Extracted records
•••

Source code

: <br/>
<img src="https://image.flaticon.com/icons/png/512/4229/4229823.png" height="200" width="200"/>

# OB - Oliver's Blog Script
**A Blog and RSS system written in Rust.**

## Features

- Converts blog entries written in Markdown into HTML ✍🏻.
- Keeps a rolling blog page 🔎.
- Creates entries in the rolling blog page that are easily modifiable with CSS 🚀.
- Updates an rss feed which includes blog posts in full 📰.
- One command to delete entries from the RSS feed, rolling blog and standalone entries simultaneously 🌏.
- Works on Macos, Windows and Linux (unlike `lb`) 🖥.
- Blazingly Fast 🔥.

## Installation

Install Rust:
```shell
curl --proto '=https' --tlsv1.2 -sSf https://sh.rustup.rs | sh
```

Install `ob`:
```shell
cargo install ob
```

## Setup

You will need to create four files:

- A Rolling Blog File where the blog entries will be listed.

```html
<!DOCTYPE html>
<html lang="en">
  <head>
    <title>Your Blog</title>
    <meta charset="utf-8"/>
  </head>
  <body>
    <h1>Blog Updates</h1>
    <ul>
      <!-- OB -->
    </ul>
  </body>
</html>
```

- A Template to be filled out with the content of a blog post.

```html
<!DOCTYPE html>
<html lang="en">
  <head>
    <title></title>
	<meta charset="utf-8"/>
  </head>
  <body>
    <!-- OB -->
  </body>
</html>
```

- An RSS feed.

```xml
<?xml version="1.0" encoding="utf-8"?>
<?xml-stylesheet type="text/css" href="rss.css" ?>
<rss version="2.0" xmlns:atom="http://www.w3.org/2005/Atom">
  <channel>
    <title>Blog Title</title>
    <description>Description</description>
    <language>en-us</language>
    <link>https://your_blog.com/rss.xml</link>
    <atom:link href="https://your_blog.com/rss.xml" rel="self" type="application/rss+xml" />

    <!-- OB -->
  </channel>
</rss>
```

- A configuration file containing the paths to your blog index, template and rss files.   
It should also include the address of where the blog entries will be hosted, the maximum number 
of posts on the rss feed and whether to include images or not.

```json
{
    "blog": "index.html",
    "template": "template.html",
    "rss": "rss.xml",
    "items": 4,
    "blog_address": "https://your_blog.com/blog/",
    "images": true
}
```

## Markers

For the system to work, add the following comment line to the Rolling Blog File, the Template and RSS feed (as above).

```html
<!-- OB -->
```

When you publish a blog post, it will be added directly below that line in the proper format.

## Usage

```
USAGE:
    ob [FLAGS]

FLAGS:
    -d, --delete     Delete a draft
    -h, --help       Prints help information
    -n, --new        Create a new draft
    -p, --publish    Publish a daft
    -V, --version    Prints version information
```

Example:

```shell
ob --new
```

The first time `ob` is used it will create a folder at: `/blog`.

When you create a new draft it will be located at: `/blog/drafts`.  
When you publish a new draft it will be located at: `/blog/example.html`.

•••

* **What the task asks**
Your answer must be a single number: the count of lines in the records that hold the word "will".

* **Answer**
7